James Brown arrived at the Civic Center and was promptly informed of what the Stones already knew. “I remember James coming up and saying ‘Of course I’m the last act on the bill, right?’ ” says Steve Binder, director of the T. A. M. I. Show. “I told him, ‘No, actually you’re going to be followed by the Rolling Stones.’ James looked at me and smiled and said, ‘Nobody follows James Brown.’ ”

“The Rolling Stones from Liverpool are gonna be there— the fab-looking guys with the moppy long hair,” went the lyrics to the “T.A.M.I. Show Theme,” sung by hosts Jan and Dean. If nothing else, this underscores just how difficult it was to delineate yourself from the Beatles in ’64. Every band with a British accent might as well have been from Liverpool.

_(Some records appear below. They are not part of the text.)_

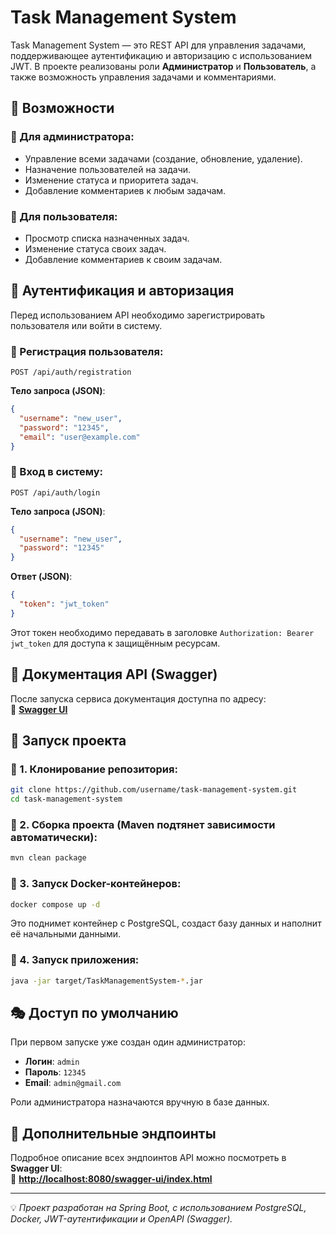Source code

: # Task Management System

Task Management System — это REST API для управления задачами, поддерживающее аутентификацию и авторизацию с использованием JWT. В проекте реализованы роли **Администратор** и **Пользователь**, а также возможность управления задачами и комментариями.  

## 📌 Возможности

### 🚀 Для администратора:
- Управление всеми задачами (создание, обновление, удаление).
- Назначение пользователей на задачи.
- Изменение статуса и приоритета задач.
- Добавление комментариев к любым задачам.

### 👤 Для пользователя:
- Просмотр списка назначенных задач.
- Изменение статуса своих задач.
- Добавление комментариев к своим задачам.

## 🔑 Аутентификация и авторизация

Перед использованием API необходимо зарегистрировать пользователя или войти в систему.

### 🔹 Регистрация пользователя:
```http
POST /api/auth/registration
```
**Тело запроса (JSON)**:
```json
{
  "username": "new_user",
  "password": "12345",
  "email": "user@example.com"
}
```

### 🔹 Вход в систему:
```http
POST /api/auth/login
```
**Тело запроса (JSON)**:
```json
{
  "username": "new_user",
  "password": "12345"
}
```
**Ответ (JSON)**:
```json
{
  "token": "jwt_token"
}
```
Этот токен необходимо передавать в заголовке `Authorization: Bearer jwt_token` для доступа к защищённым ресурсам.

## 📄 Документация API (Swagger)
После запуска сервиса документация доступна по адресу:  
🔗 **[Swagger UI](http://localhost:8080/swagger-ui/index.html)**  

## 🚀 Запуск проекта

### 🔹 1. Клонирование репозитория:
```sh
git clone https://github.com/username/task-management-system.git
cd task-management-system
```

### 🔹 2. Сборка проекта (Maven подтянет зависимости автоматически):
```sh
mvn clean package
```

### 🔹 3. Запуск Docker-контейнеров:
```sh
docker compose up -d
```
Это поднимет контейнер с PostgreSQL, создаст базу данных и наполнит её начальными данными.

### 🔹 4. Запуск приложения:
```sh
java -jar target/TaskManagementSystem-*.jar
```

## 🎭 Доступ по умолчанию
При первом запуске уже создан один администратор:
- **Логин**: `admin`
- **Пароль**: `12345`
- **Email**: `admin@gmail.com`

Роли администратора назначаются вручную в базе данных.

## 🔗 Дополнительные эндпоинты
Подробное описание всех эндпоинтов API можно посмотреть в **Swagger UI**:  
📌 **[http://localhost:8080/swagger-ui/index.html](http://localhost:8080/swagger-ui/index.html)**

---
💡 *Проект разработан на Spring Boot, с использованием PostgreSQL, Docker, JWT-аутентификации и OpenAPI (Swagger).*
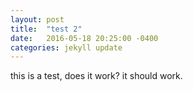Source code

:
 ```yaml
---
layout: post
title:  "test 2"
date:   2016-05-18 20:25:00 -0400
categories: jekyll update
---
```

this is a test, does it work?
it should work.
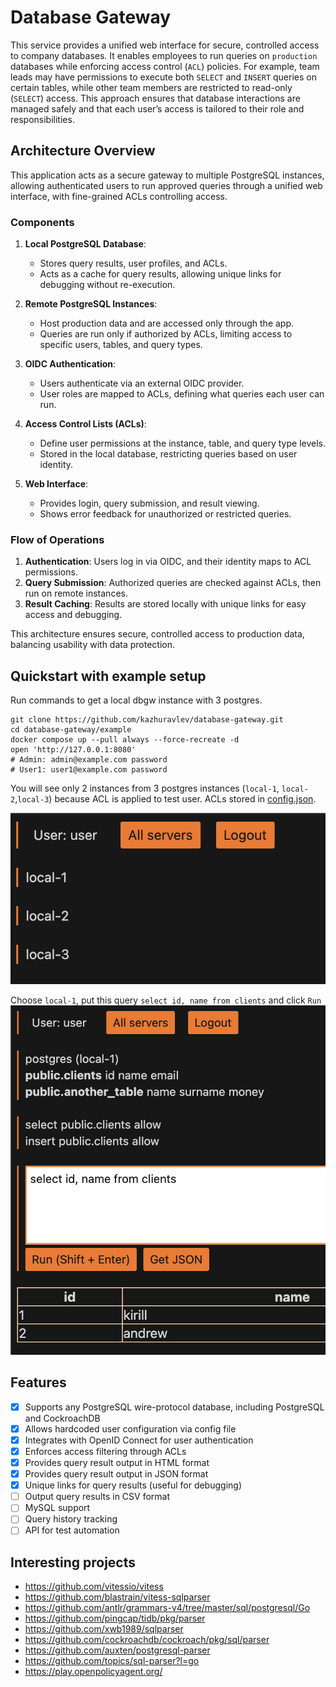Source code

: # Database Gateway

This service provides a unified web interface for secure, controlled access to company databases. It enables employees
to run queries on `production` databases while enforcing access control (`ACL`) policies. For example, team leads may
have permissions to execute both `SELECT` and `INSERT` queries on certain tables, while other team members are
restricted to read-only (`SELECT`) access. This approach ensures that database interactions are managed safely and
that each user’s access is tailored to their role and responsibilities.

## Architecture Overview

This application acts as a secure gateway to multiple PostgreSQL instances, allowing authenticated users to run approved
queries through a unified web interface, with fine-grained ACLs controlling access.

### Components

1. **Local PostgreSQL Database**:
    - Stores query results, user profiles, and ACLs.
    - Acts as a cache for query results, allowing unique links for debugging without re-execution.

2. **Remote PostgreSQL Instances**:
    - Host production data and are accessed only through the app.
    - Queries are run only if authorized by ACLs, limiting access to specific users, tables, and query types.

3. **OIDC Authentication**:
    - Users authenticate via an external OIDC provider.
    - User roles are mapped to ACLs, defining what queries each user can run.

4. **Access Control Lists (ACLs)**:
    - Define user permissions at the instance, table, and query type levels.
    - Stored in the local database, restricting queries based on user identity.

5. **Web Interface**:
    - Provides login, query submission, and result viewing.
    - Shows error feedback for unauthorized or restricted queries.

### Flow of Operations

1. **Authentication**: Users log in via OIDC, and their identity maps to ACL permissions.
2. **Query Submission**: Authorized queries are checked against ACLs, then run on remote instances.
3. **Result Caching**: Results are stored locally with unique links for easy access and debugging.

This architecture ensures secure, controlled access to production data, balancing usability with data protection.

## Quickstart with example setup

Run commands to get a local dbgw instance with 3 postgres.

```shell
git clone https://github.com/kazhuravlev/database-gateway.git
cd database-gateway/example
docker compose up --pull always --force-recreate -d
open 'http://127.0.0.1:8080'
# Admin: admin@example.com password
# User1: user1@example.com password
```

You will see only 2 instances from 3 postgres instances (`local-1`, `local-2`,`local-3`) because ACL is applied to test
user. ACLs stored in [config.json](example/config.json).

![pic1_instances.png](example/pic1_instances.png)

Choose `local-1`, put this query `select id, name from clients` and click `Run` ![pic2_run.png](example/pic2_run.png)

## Features

- [x] Supports any PostgreSQL wire-protocol database, including PostgreSQL and CockroachDB
- [x] Allows hardcoded user configuration via config file
- [x] Integrates with OpenID Connect for user authentication
- [x] Enforces access filtering through ACLs
- [x] Provides query result output in HTML format
- [x] Provides query result output in JSON format
- [x] Unique links for query results (useful for debugging)
- [ ] Output query results in CSV format
- [ ] MySQL support
- [ ] Query history tracking
- [ ] API for test automation

## Interesting projects

- https://github.com/vitessio/vitess
- https://github.com/blastrain/vitess-sqlparser
- https://github.com/antlr/grammars-v4/tree/master/sql/postgresql/Go
- https://github.com/pingcap/tidb/pkg/parser
- https://github.com/xwb1989/sqlparser
- https://github.com/cockroachdb/cockroach/pkg/sql/parser
- https://github.com/auxten/postgresql-parser
- https://github.com/topics/sql-parser?l=go
- https://play.openpolicyagent.org/
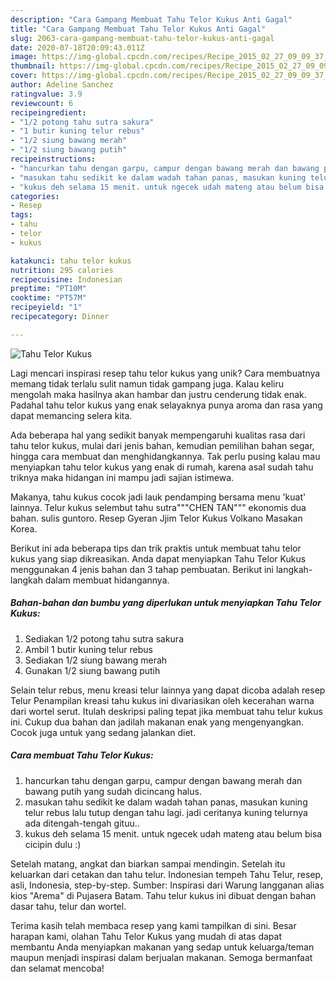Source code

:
 ```yaml
---
description: "Cara Gampang Membuat Tahu Telor Kukus Anti Gagal"
title: "Cara Gampang Membuat Tahu Telor Kukus Anti Gagal"
slug: 2063-cara-gampang-membuat-tahu-telor-kukus-anti-gagal
date: 2020-07-18T20:09:43.011Z
image: https://img-global.cpcdn.com/recipes/Recipe_2015_02_27_09_09_37_116_f216f039e228b4679a58/751x532cq70/tahu-telor-kukus-foto-resep-utama.jpg
thumbnail: https://img-global.cpcdn.com/recipes/Recipe_2015_02_27_09_09_37_116_f216f039e228b4679a58/751x532cq70/tahu-telor-kukus-foto-resep-utama.jpg
cover: https://img-global.cpcdn.com/recipes/Recipe_2015_02_27_09_09_37_116_f216f039e228b4679a58/751x532cq70/tahu-telor-kukus-foto-resep-utama.jpg
author: Adeline Sanchez
ratingvalue: 3.9
reviewcount: 6
recipeingredient:
- "1/2 potong tahu sutra sakura"
- "1 butir kuning telur rebus"
- "1/2 siung bawang merah"
- "1/2 siung bawang putih"
recipeinstructions:
- "hancurkan tahu dengan garpu, campur dengan bawang merah dan bawang putih yang sudah dicincang halus."
- "masukan tahu sedikit ke dalam wadah tahan panas, masukan kuning telur rebus lalu tutup dengan tahu lagi. jadi ceritanya kuning telurnya ada ditengah-tengah gituu.."
- "kukus deh selama 15 menit. untuk ngecek udah mateng atau belum bisa cicipin dulu :)"
categories:
- Resep
tags:
- tahu
- telor
- kukus

katakunci: tahu telor kukus 
nutrition: 295 calories
recipecuisine: Indonesian
preptime: "PT10M"
cooktime: "PT57M"
recipeyield: "1"
recipecategory: Dinner

---
```



![Tahu Telor Kukus](https://img-global.cpcdn.com/recipes/Recipe_2015_02_27_09_09_37_116_f216f039e228b4679a58/751x532cq70/tahu-telor-kukus-foto-resep-utama.jpg)

Lagi mencari inspirasi resep tahu telor kukus yang unik? Cara membuatnya memang tidak terlalu sulit namun tidak gampang juga. Kalau keliru mengolah maka hasilnya akan hambar dan justru cenderung tidak enak. Padahal tahu telor kukus yang enak selayaknya punya aroma dan rasa yang dapat memancing selera kita.

Ada beberapa hal yang sedikit banyak mempengaruhi kualitas rasa dari tahu telor kukus, mulai dari jenis bahan, kemudian pemilihan bahan segar, hingga cara membuat dan menghidangkannya. Tak perlu pusing kalau mau menyiapkan tahu telor kukus yang enak di rumah, karena asal sudah tahu triknya maka hidangan ini mampu jadi sajian istimewa.

Makanya, tahu kukus cocok jadi lauk pendamping bersama menu &#39;kuat&#39; lainnya. Telur kukus selembut tahu sutra&#34;&#34;&#34;CHEN TAN&#34;&#34;&#34; ekonomis dua bahan. sulis guntoro. Resep Gyeran Jjim Telor Kukus Volkano Masakan Korea.


Berikut ini ada beberapa tips dan trik praktis untuk membuat tahu telor kukus yang siap dikreasikan. Anda dapat menyiapkan Tahu Telor Kukus menggunakan 4 jenis bahan dan 3 tahap pembuatan. Berikut ini langkah-langkah dalam membuat hidangannya.

<!--inarticleads1-->

##### Bahan-bahan dan bumbu yang diperlukan untuk menyiapkan Tahu Telor Kukus:

1. Sediakan 1/2 potong tahu sutra sakura
1. Ambil 1 butir kuning telur rebus
1. Sediakan 1/2 siung bawang merah
1. Gunakan 1/2 siung bawang putih


Selain telur rebus, menu kreasi telur lainnya yang dapat dicoba adalah resep Telur Penampilan kreasi tahu kukus ini divariasikan oleh kecerahan warna dari wortel serut. Itulah deskripsi paling tepat jika membuat tahu telur kukus ini. Cukup dua bahan dan jadilah makanan enak yang mengenyangkan. Cocok juga untuk yang sedang jalankan diet. 

<!--inarticleads2-->

##### Cara membuat Tahu Telor Kukus:

1. hancurkan tahu dengan garpu, campur dengan bawang merah dan bawang putih yang sudah dicincang halus.
1. masukan tahu sedikit ke dalam wadah tahan panas, masukan kuning telur rebus lalu tutup dengan tahu lagi. jadi ceritanya kuning telurnya ada ditengah-tengah gituu..
1. kukus deh selama 15 menit. untuk ngecek udah mateng atau belum bisa cicipin dulu :)


Setelah matang, angkat dan biarkan sampai mendingin. Setelah itu keluarkan dari cetakan dan tahu telur. Indonesian tempeh Tahu Telur, resep, asli, Indonesia, step-by-step. Sumber: Inspirasi dari Warung langganan alias kios &#34;Arema&#34; di Pujasera Batam. Tahu telur kukus ini dibuat dengan bahan dasar tahu, telur dan wortel. 

Terima kasih telah membaca resep yang kami tampilkan di sini. Besar harapan kami, olahan Tahu Telor Kukus yang mudah di atas dapat membantu Anda menyiapkan makanan yang sedap untuk keluarga/teman maupun menjadi inspirasi dalam berjualan makanan. Semoga bermanfaat dan selamat mencoba!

The Beach Boys, one of the biggest acts on the bill, delivered their standard set, highlighted by their new single, “I Get Around.” Billy J. Kramer and the Dakotas followed, then the Supremes, and finally the Barbarians, a negligible but fun garage-rock blues band (who would have their only major hit with a British Invasion novelty track, “Are You a Boy or Are You a Girl,” which would appear on the monumental Nuggets compilation). Shortly after that . . . history.

“Ladies and gentleman, James Brown,” Dean announced. Backstage the five Rolling Stones, weary from endless touring and miles from home, looked like criminals about to face a firing squad. They exchanged a few wordless glances, a second language at this point, then decided to boldly face it, to walk as a group to the wings and face their fate.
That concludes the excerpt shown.